▶ [DATA TO EXAMINE]
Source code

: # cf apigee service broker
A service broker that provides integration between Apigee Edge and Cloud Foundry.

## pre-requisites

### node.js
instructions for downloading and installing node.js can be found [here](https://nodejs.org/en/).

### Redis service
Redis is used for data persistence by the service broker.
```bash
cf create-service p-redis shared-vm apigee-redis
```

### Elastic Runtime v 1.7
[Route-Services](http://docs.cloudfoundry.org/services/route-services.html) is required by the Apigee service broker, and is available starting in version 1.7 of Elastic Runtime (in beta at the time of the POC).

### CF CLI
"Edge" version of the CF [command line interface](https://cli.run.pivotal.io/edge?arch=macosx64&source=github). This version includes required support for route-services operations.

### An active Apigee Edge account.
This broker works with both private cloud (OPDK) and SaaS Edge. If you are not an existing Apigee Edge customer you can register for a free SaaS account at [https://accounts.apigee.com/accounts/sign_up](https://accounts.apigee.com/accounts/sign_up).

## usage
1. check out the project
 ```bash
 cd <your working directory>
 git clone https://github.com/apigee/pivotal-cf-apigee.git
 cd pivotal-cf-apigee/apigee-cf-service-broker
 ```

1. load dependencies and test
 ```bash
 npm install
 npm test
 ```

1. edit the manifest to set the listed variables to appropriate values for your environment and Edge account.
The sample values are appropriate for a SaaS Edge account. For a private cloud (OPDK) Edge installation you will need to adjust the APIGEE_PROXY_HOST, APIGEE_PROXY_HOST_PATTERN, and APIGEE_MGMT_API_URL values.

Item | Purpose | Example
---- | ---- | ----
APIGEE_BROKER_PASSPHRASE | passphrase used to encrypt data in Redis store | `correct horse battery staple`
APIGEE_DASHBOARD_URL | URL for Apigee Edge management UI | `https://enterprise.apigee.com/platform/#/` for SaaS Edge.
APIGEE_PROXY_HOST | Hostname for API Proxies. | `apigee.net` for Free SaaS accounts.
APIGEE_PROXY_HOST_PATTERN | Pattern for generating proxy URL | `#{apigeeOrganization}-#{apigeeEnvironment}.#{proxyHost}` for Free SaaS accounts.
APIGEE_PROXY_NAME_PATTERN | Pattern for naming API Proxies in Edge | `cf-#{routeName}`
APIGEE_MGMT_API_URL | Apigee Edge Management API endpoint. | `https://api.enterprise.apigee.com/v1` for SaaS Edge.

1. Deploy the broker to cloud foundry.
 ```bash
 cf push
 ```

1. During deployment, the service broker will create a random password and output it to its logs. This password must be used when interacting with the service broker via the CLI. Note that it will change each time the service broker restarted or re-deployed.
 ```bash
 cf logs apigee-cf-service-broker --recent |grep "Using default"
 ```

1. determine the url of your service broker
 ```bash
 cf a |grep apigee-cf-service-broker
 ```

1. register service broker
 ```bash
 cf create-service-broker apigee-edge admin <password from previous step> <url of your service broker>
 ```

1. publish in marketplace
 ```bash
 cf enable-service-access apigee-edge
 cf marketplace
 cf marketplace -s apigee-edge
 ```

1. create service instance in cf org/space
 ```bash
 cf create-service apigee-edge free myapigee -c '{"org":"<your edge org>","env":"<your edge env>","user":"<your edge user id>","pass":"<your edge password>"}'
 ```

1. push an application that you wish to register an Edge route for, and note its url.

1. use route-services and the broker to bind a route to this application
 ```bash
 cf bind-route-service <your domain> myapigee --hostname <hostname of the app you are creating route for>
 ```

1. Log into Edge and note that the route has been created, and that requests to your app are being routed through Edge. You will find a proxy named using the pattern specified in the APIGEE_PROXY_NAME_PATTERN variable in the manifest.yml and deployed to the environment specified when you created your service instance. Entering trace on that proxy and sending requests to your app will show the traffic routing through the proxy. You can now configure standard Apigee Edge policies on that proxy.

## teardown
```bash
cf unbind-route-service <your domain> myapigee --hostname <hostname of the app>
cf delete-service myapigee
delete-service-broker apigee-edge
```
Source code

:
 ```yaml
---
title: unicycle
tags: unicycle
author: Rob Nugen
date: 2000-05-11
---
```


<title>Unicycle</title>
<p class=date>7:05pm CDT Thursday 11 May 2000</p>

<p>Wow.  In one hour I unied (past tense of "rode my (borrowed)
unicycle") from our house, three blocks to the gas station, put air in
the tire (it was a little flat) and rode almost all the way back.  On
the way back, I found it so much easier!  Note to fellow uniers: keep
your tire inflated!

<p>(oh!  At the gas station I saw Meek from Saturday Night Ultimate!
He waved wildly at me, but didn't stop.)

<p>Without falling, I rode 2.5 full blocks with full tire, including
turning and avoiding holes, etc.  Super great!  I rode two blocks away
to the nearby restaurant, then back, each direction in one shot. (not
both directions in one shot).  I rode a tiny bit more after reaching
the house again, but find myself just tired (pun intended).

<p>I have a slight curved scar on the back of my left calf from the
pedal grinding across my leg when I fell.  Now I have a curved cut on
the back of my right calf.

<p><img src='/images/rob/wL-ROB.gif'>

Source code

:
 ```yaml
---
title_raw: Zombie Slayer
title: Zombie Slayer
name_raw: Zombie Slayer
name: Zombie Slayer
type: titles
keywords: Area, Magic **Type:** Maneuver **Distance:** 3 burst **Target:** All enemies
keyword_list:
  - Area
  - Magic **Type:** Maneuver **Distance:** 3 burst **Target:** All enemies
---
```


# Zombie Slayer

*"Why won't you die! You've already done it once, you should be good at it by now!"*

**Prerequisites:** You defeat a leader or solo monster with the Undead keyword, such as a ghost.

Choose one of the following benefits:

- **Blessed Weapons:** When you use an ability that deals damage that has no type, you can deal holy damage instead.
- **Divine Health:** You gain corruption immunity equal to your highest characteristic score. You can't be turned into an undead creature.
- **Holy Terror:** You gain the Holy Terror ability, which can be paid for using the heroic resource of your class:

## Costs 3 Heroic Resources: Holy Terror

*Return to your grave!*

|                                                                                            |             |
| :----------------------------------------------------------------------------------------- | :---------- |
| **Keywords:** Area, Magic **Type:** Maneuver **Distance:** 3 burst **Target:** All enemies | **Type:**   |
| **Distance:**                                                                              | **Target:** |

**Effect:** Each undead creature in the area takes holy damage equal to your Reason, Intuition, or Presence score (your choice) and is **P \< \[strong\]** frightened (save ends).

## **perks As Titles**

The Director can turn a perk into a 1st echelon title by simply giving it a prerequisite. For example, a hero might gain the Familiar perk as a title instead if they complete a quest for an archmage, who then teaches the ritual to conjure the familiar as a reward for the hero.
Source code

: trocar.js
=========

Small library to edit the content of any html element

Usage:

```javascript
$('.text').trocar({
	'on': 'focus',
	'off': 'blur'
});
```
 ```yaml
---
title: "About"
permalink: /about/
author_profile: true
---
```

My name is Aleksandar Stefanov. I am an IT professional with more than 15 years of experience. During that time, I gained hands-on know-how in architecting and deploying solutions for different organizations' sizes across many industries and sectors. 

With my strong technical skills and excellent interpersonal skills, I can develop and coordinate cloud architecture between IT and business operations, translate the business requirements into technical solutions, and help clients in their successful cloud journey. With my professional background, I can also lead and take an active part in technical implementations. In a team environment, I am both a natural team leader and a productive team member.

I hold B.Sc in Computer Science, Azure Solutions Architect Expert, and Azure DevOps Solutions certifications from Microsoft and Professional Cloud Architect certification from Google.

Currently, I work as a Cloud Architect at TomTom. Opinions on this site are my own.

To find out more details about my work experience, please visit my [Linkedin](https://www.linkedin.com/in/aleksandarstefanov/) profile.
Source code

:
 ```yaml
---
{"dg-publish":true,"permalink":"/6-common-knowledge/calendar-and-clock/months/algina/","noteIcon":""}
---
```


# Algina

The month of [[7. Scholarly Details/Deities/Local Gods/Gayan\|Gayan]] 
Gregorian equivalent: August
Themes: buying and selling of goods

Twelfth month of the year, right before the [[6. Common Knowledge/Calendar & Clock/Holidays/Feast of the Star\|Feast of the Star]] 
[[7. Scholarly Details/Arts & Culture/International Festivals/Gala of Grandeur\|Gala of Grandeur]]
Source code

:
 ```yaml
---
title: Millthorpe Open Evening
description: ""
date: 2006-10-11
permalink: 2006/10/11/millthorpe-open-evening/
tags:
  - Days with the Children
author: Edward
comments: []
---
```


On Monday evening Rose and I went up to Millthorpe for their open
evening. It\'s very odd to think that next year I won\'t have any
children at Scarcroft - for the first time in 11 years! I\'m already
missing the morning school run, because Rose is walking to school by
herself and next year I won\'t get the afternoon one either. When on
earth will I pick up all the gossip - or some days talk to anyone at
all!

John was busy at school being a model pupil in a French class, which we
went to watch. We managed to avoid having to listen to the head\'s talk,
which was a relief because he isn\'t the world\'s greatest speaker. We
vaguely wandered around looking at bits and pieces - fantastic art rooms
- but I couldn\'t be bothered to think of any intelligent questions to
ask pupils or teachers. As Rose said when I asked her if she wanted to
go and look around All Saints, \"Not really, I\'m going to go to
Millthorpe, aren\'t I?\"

▶ [WORK ORDER] Take every line above that includes "Runtime" and list it.

▶ [PROBLEM SOLUTION]
### Elastic Runtime v 1.7
[Route-Services](http://docs.cloudfoundry.org/services/route-services.html) is required by the Apigee service broker, and is available starting in version 1.7 of Elastic Runtime (in beta at the time of the POC).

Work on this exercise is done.